(Exercise brief) Copy exactly the stretch of data below from the line with "EDGI-partner-seeds-20241222.xlsx 20241222 aubmitted" through the line with "Seeds supplied by Dorothy", including both of those lines.

(Provided information)
****************
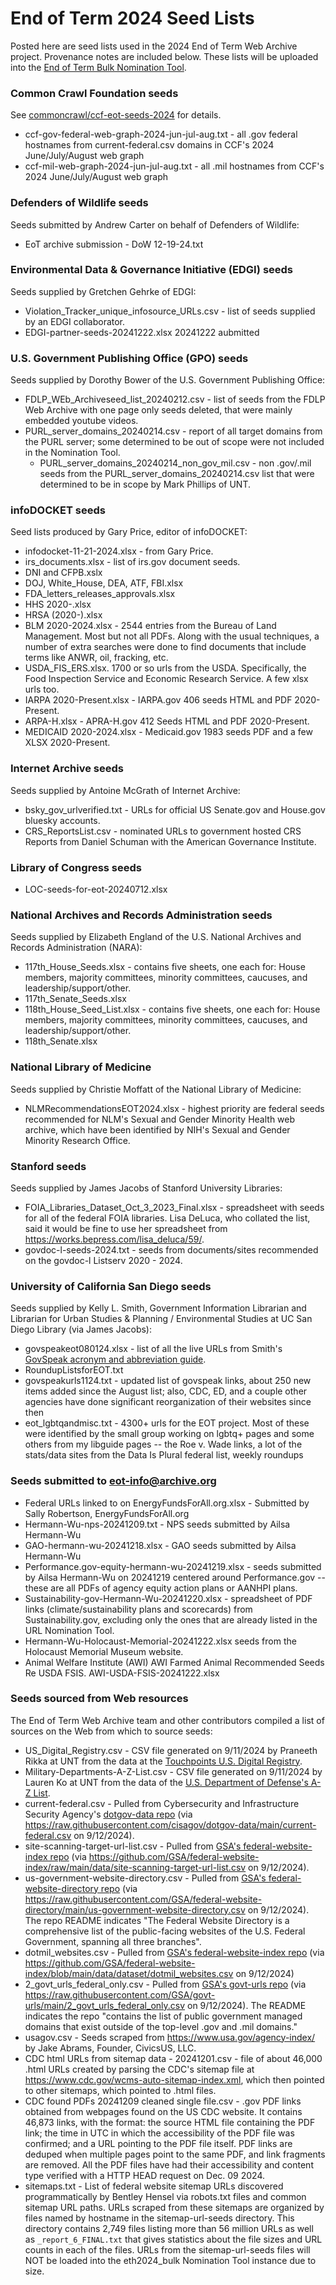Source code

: # End of Term 2024 Seed Lists

Posted here are seed lists used in the 2024 End of Term Web Archive project.
Provenance notes are included below. These lists will be uploaded into the
[End of Term Bulk Nomination Tool](https://digital2.library.unt.edu/nomination/eth2024_bulk/).

### Common Crawl Foundation seeds

See [commoncrawl/ccf-eot-seeds-2024](https://github.com/commoncrawl/ccf-eot-seeds-2024) for details.

* ccf-gov-federal-web-graph-2024-jun-jul-aug.txt - all .gov federal hostnames from current-federal.csv domains in CCF's 2024 June/July/August web graph
* ccf-mil-web-graph-2024-jun-jul-aug.txt - all .mil hostnames from CCF's 2024 June/July/August web graph

### Defenders of Wildlife seeds
Seeds submitted by Andrew Carter on behalf of Defenders of Wildlife:
* EoT archive submission - DoW 12-19-24.txt

### Environmental Data & Governance Initiative (EDGI) seeds
Seeds supplied by Gretchen Gehrke of EDGI:
* Violation_Tracker_unique_infosource_URLs.csv - list of seeds supplied by an EDGI collaborator.
* EDGI-partner-seeds-20241222.xlsx 20241222 aubmitted

### U.S. Government Publishing Office (GPO) seeds
Seeds supplied by Dorothy Bower of the U.S. Government Publishing Office:

* FDLP_WEb_Archiveseed_list_20240212.csv - list of seeds from the FDLP Web Archive with one page only seeds deleted, that were mainly embedded youtube videos.
* PURL_server_domains_20240214.csv - report of all target domains from the PURL server; some determined to be out of scope were not included in the Nomination Tool.
    * PURL_server_domains_20240214_non_gov_mil.csv - non .gov/.mil seeds from the PURL_server_domains_20240214.csv list that were determined to be in scope by Mark Phillips of UNT.

### infoDOCKET seeds
Seed lists produced by Gary Price, editor of infoDOCKET:

* infodocket-11-21-2024.xlsx - from Gary Price.
* irs_documents.xlsx - list of irs.gov document seeds.
* DNI and CFPB.xslx
* DOJ, White_House, DEA, ATF, FBI.xlsx
* FDA_letters_releases_approvals.xlsx
* HHS 2020-.xlsx
* HRSA (2020-).xlsx
* BLM 2020-2024.xlsx - 2544 entries from the Bureau of Land Management. Most but not all PDFs. Along with the usual techniques, a number of extra searches were done to find documents that include terms like ANWR, oil, fracking, etc.
* USDA_FIS_ERS.xlsx. 1700 or so urls from the USDA. Specifically, the Food Inspection Service and Economic Research Service. A few xlsx urls too.
* IARPA 2020-Present.xlsx - IARPA.gov 406 seeds HTML and PDF 2020-Present.
* ARPA-H.xlsx - APRA-H.gov 412 Seeds HTML and PDF 2020-Present.
* MEDICAID 2020-2024.xlsx - Medicaid.gov 1983 seeds PDF and a few XLSX 2020-Present.

### Internet Archive seeds
Seeds supplied by Antoine McGrath of Internet Archive:

* bsky_gov_urlverified.txt - URLs for official US Senate.gov and House.gov bluesky accounts.
* CRS_ReportsList.csv - nominated URLs to government hosted CRS Reports from Daniel Schuman with the American Governance Institute.

### Library of Congress seeds

* LOC-seeds-for-eot-20240712.xlsx

### National Archives and Records Administration seeds

Seeds supplied by Elizabeth England of the U.S. National Archives and Records Administration (NARA):

* 117th_House_Seeds.xlsx - contains five sheets, one each for: House members, majority committees, minority committees, caucuses, and leadership/support/other.
* 117th_Senate_Seeds.xlsx
* 118th_House_Seed_List.xlsx - contains five sheets, one each for: House members, majority committees, minority committees, caucuses, and leadership/support/other.
* 118th_Senate.xlsx

### National Library of Medicine
Seeds supplied by Christie Moffatt of the National Library of Medicine:

* NLMRecommendationsEOT2024.xlsx - highest priority are federal seeds recommended for NLM's Sexual and Gender Minority Health web archive, which have been identified by NIH's Sexual and Gender Minority Research Office.

### Stanford seeds
Seeds supplied by James Jacobs of Stanford University Libraries:

* FOIA_Libraries_Dataset_Oct_3_2023_Final.xlsx - spreadsheet with seeds for all of the federal FOIA libraries. Lisa DeLuca, who collated the list, said it would be fine to use her spreadsheet from https://works.bepress.com/lisa_deluca/59/.
* govdoc-l-seeds-2024.txt - seeds from documents/sites recommended on the govdoc-l Listserv 2020 - 2024.

### University of California San Diego seeds
Seeds supplied by Kelly L. Smith, Government Information Librarian and Librarian for Urban Studies & Planning / Environmental Studies at UC San Diego Library (via James Jacobs):

* govspeakeot080124.xlsx - list of all the live URLs from Smith's [GovSpeak acronym and abbreviation guide](https://ucsd.libguides.com/govspeak/home).
* RoundupListsforEOT.txt
* govspeakurls1124.txt - updated list of govspeak links, about 250 new items added since the August list; also, CDC, ED, and a couple other agencies have done significant reorganization of their websites since then
* eot_lgbtqandmisc.txt - 4300+ urls for the EOT project. Most of these were identified by the small group working on lgbtq+ pages and some others from my libguide pages -- the Roe v. Wade links, a lot of the stats/data sites from the Data Is Plural federal list, weekly roundups


### Seeds submitted to eot-info@archive.org

* Federal URLs linked to on EnergyFundsForAll.org.xlsx - Submitted by Sally Robertson, EnergyFundsForAll.org
* Hermann-Wu-nps-20241209.txt - NPS seeds submitted by Ailsa Hermann-Wu
* GAO-hermann-wu-20241218.xlsx - GAO seeds submitted by Ailsa Hermann-Wu
* Performance.gov-equity-hermann-wu-20241219.xlsx - seeds submitted by Ailsa Hermann-Wu on 20241219 centered around Performance.gov -- these are all PDFs of agency equity action plans or AANHPI plans.
* Sustainability-gov-Hermann-Wu-20241220.xlsx - spreadsheet of PDF links (climate/sustainability plans and scorecards) from Sustainability.gov, excluding only the ones that are already listed in the URL Nomination Tool.
* Hermann-Wu-Holocaust-Memorial-20241222.xlsx seeds from the Holocaust Memorial Museum website.
* Animal Welfare Institute (AWI) AWI Farmed Animal Recommended Seeds Re USDA FSIS. AWI-USDA-FSIS-20241222.xlsx

### Seeds sourced from Web resources
The End of Term Web Archive team and other contributors compiled a list of sources on the Web from which to source seeds:

* US_Digital_Registry.csv - CSV file generated on 9/11/2024 by Praneeth Rikka at UNT from the data at the [Touchpoints U.S. Digital Registry](https://touchpoints.app.cloud.gov/registry).
* Military-Departments-A-Z-List.csv - CSV file generated on 9/11/2024 by Lauren Ko at UNT from the data of the [U.S. Department of Defense's A-Z List](https://www.defense.gov/Resources/Military-Departments/A-Z-List/).
* current-federal.csv - Pulled from Cybersecurity and Infrastructure Security Agency's [dotgov-data repo](https://github.com/cisagov/dotgov-data) (via https://raw.githubusercontent.com/cisagov/dotgov-data/main/current-federal.csv on 9/12/2024).
* site-scanning-target-url-list.csv - Pulled from [GSA's federal-website-index repo](https://github.com/GSA/federal-website-index) (via https://github.com/GSA/federal-website-index/raw/main/data/site-scanning-target-url-list.csv on 9/12/2024).
* us-government-website-directory.csv - Pulled from [GSA's federal-website-directory repo](https://github.com/GSA/federal-website-directory) (via https://raw.githubusercontent.com/GSA/federal-website-directory/main/us-government-website-directory.csv on 9/12/2024). The repo README indicates "The Federal Website Directory is a comprehensive list of the public-facing websites of the U.S. Federal Government, spanning all three branches".
* dotmil_websites.csv - Pulled from [GSA's federal-website-index repo](https://github.com/GSA/federal-website-index) (via https://github.com/GSA/federal-website-index/blob/main/data/dataset/dotmil_websites.csv on 9/12/2024)
* 2_govt_urls_federal_only.csv - Pulled from [GSA's govt-urls repo](https://github.com/GSA/govt-urls/) (via https://raw.githubusercontent.com/GSA/govt-urls/main/2_govt_urls_federal_only.csv on 9/12/2024). The README indicates the repo "contains the list of public government managed domains that exist outside of the top-level .gov and .mil domains."
* usagov.csv - Seeds scraped from https://www.usa.gov/agency-index/ by Jake Abrams, Founder, CivicsUS, LLC.
* CDC html URLs from sitemap data - 20241201.csv - file of about 46,000 .html URLs created by parsing the CDC's sitemap file at https://www.cdc.gov/wcms-auto-sitemap-index.xml, which then pointed to other sitemaps, which  pointed to .html files.
* CDC found PDFs 20241209 cleaned single file.csv - .gov PDF links obtained from webpages found on the US CDC website. It contains 46,873 links, with the format: the source HTML file containing the PDF link; the time in UTC in which the accessibility of the PDF file was confirmed; and a URL pointing to the PDF file itself. PDF links are deduped when multiple pages point to the same PDF, and link fragments are removed. All the PDF files have had their accessibility and content type verified with a HTTP HEAD request on Dec. 09 2024.
* sitemaps.txt - List of federal website sitemap URLs discovered programmatically by Bentley Hensel via robots.txt files and common sitemap URL paths. URLs scraped from these sitemaps are organized by files named by hostname in the sitemap-url-seeds directory. This directory contains 2,749 files listing more than 56 million URLs as well as `_report_6_FINAL.txt` that gives statistics about the file sizes and URL counts in each of the files. URLs from the sitemap-url-seeds files will NOT be loaded into the eth2024_bulk Nomination Tool instance due to size.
****************
(Answer box)
* EDGI-partner-seeds-20241222.xlsx 20241222 aubmitted

### U.S. Government Publishing Office (GPO) seeds
Seeds supplied by Dorothy Bower of the U.S. Government Publishing Office:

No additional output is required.